Majestic Property Management, which is wholly-owned by Fredric H. Gould, provides real property management services and construction supervisory fees, real estate brokerage, mortgage brokerage and construction supervision services for affiliated entities, as well as companies that are non-affiliated entities. In 2015, we paid Majestic Property Management fees totaling $62,000, representing, in the aggregate, less than 1% of the 2015 revenues of Majestic Property. Each of Fredric H. Gould, Jeffrey A. Gould, Matthew J. Gould, David W. Kalish, Simeon Brinberg, Mark H. Lundy, Israel Rosenzweig, Steven Rosenzweig, and Isaac Kalish, received compensation from Majestic Property, which compensation is not included in the Summary Compensation Table. The fees paid by us to REIT Management and Majestic Property Management and the expenses reimbursed to Gould Investors under the shared services agreement were reviewed by our audit committee. The fees paid to REIT Management were paid pursuant to the advisory agreement. The expenses reimbursed to Gould Investors are reimbursed pursuant to the shared services agreement. Simeon Brinberg, Fredric H. Gould, Jeffrey A. Gould, Matthew J. Gould, David W. Kalish, Mark H. Lundy, Israel Rosenzweig, Steven Rosenzweig and Isaac Kalish also receive compensation from other entities wholly-owned by Fredric H. Gould and parties to the shared services agreement, none of which provided services to us or received compensation from us in 2015.
Alon Rosenzweig received compensation of $193,072 in 2015 and participated in the welfare and other benefit plans made available to executives.
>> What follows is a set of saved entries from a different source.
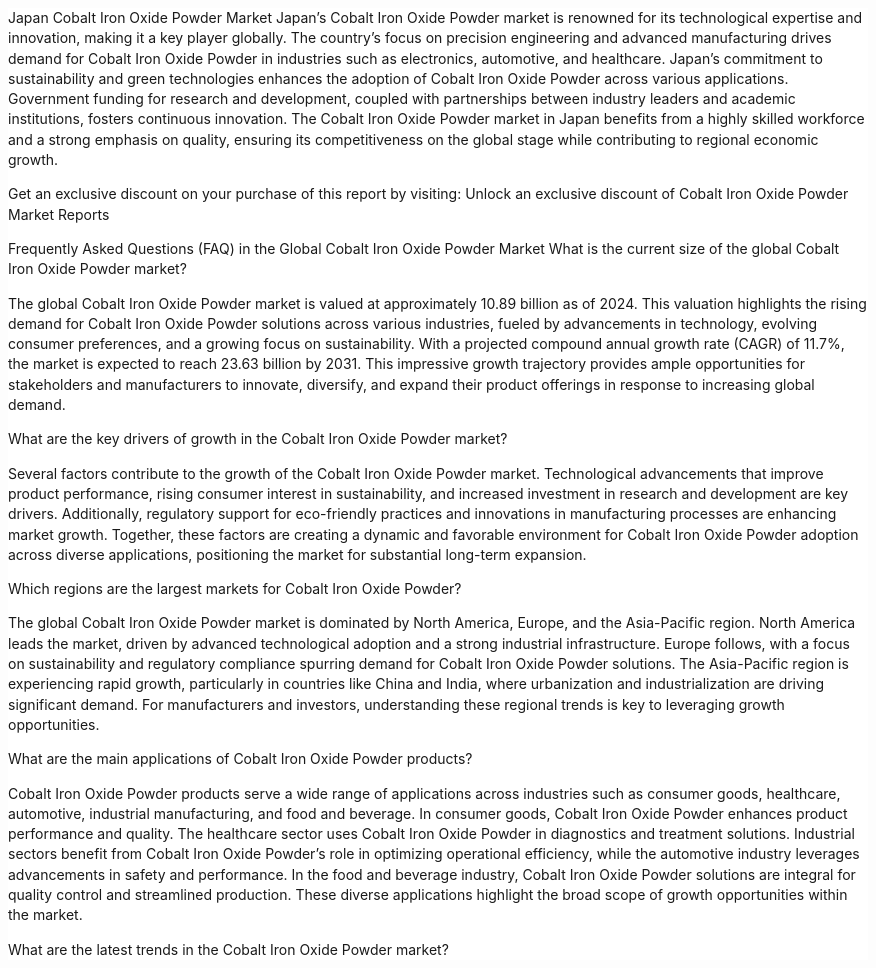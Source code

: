 Japan Cobalt Iron Oxide Powder Market
Japan’s Cobalt Iron Oxide Powder market is renowned for its technological expertise and innovation, making it a key player globally. The country’s focus on precision engineering and advanced manufacturing drives demand for Cobalt Iron Oxide Powder in industries such as electronics, automotive, and healthcare. Japan’s commitment to sustainability and green technologies enhances the adoption of Cobalt Iron Oxide Powder across various applications. Government funding for research and development, coupled with partnerships between industry leaders and academic institutions, fosters continuous innovation. The Cobalt Iron Oxide Powder market in Japan benefits from a highly skilled workforce and a strong emphasis on quality, ensuring its competitiveness on the global stage while contributing to regional economic growth.

Get an exclusive discount on your purchase of this report by visiting: Unlock an exclusive discount of Cobalt Iron Oxide Powder Market Reports 

Frequently Asked Questions (FAQ) in the Global Cobalt Iron Oxide Powder Market
What is the current size of the global Cobalt Iron Oxide Powder market?

The global Cobalt Iron Oxide Powder market is valued at approximately 10.89 billion as of 2024. This valuation highlights the rising demand for Cobalt Iron Oxide Powder solutions across various industries, fueled by advancements in technology, evolving consumer preferences, and a growing focus on sustainability. With a projected compound annual growth rate (CAGR) of 11.7%, the market is expected to reach 23.63 billion by 2031. This impressive growth trajectory provides ample opportunities for stakeholders and manufacturers to innovate, diversify, and expand their product offerings in response to increasing global demand.

What are the key drivers of growth in the Cobalt Iron Oxide Powder market?

Several factors contribute to the growth of the Cobalt Iron Oxide Powder market. Technological advancements that improve product performance, rising consumer interest in sustainability, and increased investment in research and development are key drivers. Additionally, regulatory support for eco-friendly practices and innovations in manufacturing processes are enhancing market growth. Together, these factors are creating a dynamic and favorable environment for Cobalt Iron Oxide Powder adoption across diverse applications, positioning the market for substantial long-term expansion.

Which regions are the largest markets for Cobalt Iron Oxide Powder?

The global Cobalt Iron Oxide Powder market is dominated by North America, Europe, and the Asia-Pacific region. North America leads the market, driven by advanced technological adoption and a strong industrial infrastructure. Europe follows, with a focus on sustainability and regulatory compliance spurring demand for Cobalt Iron Oxide Powder solutions. The Asia-Pacific region is experiencing rapid growth, particularly in countries like China and India, where urbanization and industrialization are driving significant demand. For manufacturers and investors, understanding these regional trends is key to leveraging growth opportunities.

What are the main applications of Cobalt Iron Oxide Powder products?

Cobalt Iron Oxide Powder products serve a wide range of applications across industries such as consumer goods, healthcare, automotive, industrial manufacturing, and food and beverage. In consumer goods, Cobalt Iron Oxide Powder enhances product performance and quality. The healthcare sector uses Cobalt Iron Oxide Powder in diagnostics and treatment solutions. Industrial sectors benefit from Cobalt Iron Oxide Powder’s role in optimizing operational efficiency, while the automotive industry leverages advancements in safety and performance. In the food and beverage industry, Cobalt Iron Oxide Powder solutions are integral for quality control and streamlined production. These diverse applications highlight the broad scope of growth opportunities within the market.

What are the latest trends in the Cobalt Iron Oxide Powder market?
Gould Investors indicated that to facilitate our multi-family acquisitions, it would, from time-to-time through March 31, 2016, lend us up to $10 million on an unsecured basis, such loan(s) to (a) mature on the earlier, and to the extent, of (i) six months from the date of funding and (ii) the receipt of proceeds from the sale of all or substantially all of our equity interest in the Newark Joint Venture or from the repayment of a $19.5 million in principal amount owed to us by the Venture and (ii) bear interest at a rate of three month LIBOR plus 475 basis points. On December 11, 2015, we borrowed $8 million from Gould Investors.